Give the number of lines in this listing that contain the word "exists", and nothing else.
------ Material for the task ------
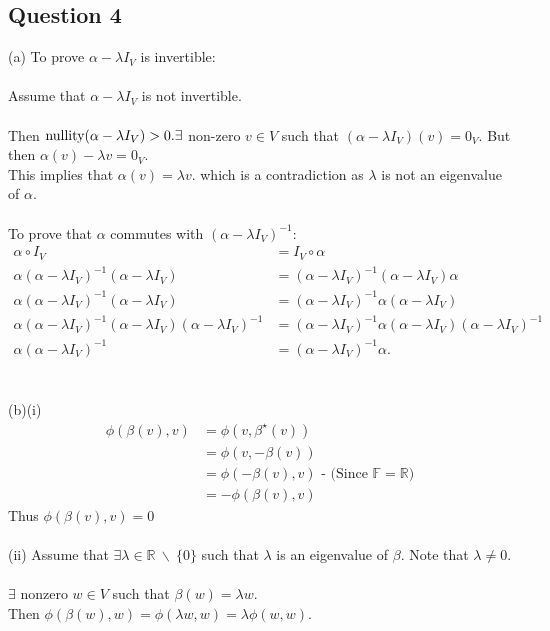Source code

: \documentclass{article}
\begin{document}
\subsection*{Question 4}
(a) To prove $\alpha-\lambda I_V$ is invertible:\\\\ Assume that $\alpha - \lambda I_V$ is not invertible.\\\\Then $\text{nullity}(\alpha - \lambda I_V) > 0.\\ \exists$ non-zero $ v \in V$ such that $(\alpha - \lambda I_V)(v) = 0_V.$ But then $\alpha(v) - \lambda v = 0_V$. \\This implies that $\alpha(v) = \lambda v.$
which is a contradiction as $\lambda$ is not an eigenvalue of $\alpha.$
\\\\To prove that $\alpha$ commutes with $(\alpha - \lambda I_V)^{-1}:$\begin{align*}
\alpha\circ I_V &= I_V \circ \alpha
\\ \alpha(\alpha -\lambda I_V)^{-1} (\alpha -\lambda I_V) &= (\alpha -\lambda I_V)^{-1}(\alpha -\lambda I_V)\alpha
\\\alpha(\alpha -\lambda I_V)^{-1} (\alpha -\lambda I_V) &= (\alpha -\lambda I_V)^{-1}\alpha(\alpha -\lambda I_V)\\\alpha(\alpha -\lambda I_V)^{-1} (\alpha -\lambda I_V)(\alpha-\lambda I_V)^{-1} &= (\alpha -\lambda I_V)^{-1}\alpha(\alpha -\lambda I_V)(\alpha-\lambda I_V)^{-1}\\
\alpha(\alpha -\lambda I_V)^{-1} &= (\alpha-\lambda I_V)^{-1}\alpha.
\end{align*}\\\\
(b)(i)\begin{align*}
\phi(\beta(v),v) &= \phi(v,\beta^\star(v))\\
&= \phi(v,-\beta(v))\\
 &= \phi(-\beta(v),v) \text{ - (Since $\mathbb{F} = \mathbb{R}$)}\\
 &= -\phi(\beta(v),v)
\end{align*}
Thus $\phi(\beta(v),v) = 0$\\\\
(ii) Assume that $\exists \lambda \in \mathbb{R}\ \backslash\ \{0\}$ such that $\lambda$ is an eigenvalue of $\beta.$ Note that $\lambda \neq 0.$\\\\
$\exists$ nonzero $ w \in V$ such that $\beta(w) = \lambda w.$\\ Then $ \phi(\beta(w),w) = \phi(\lambda w,w) = \lambda \phi(w,w).$\\
\end{document}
------
(Result below)
3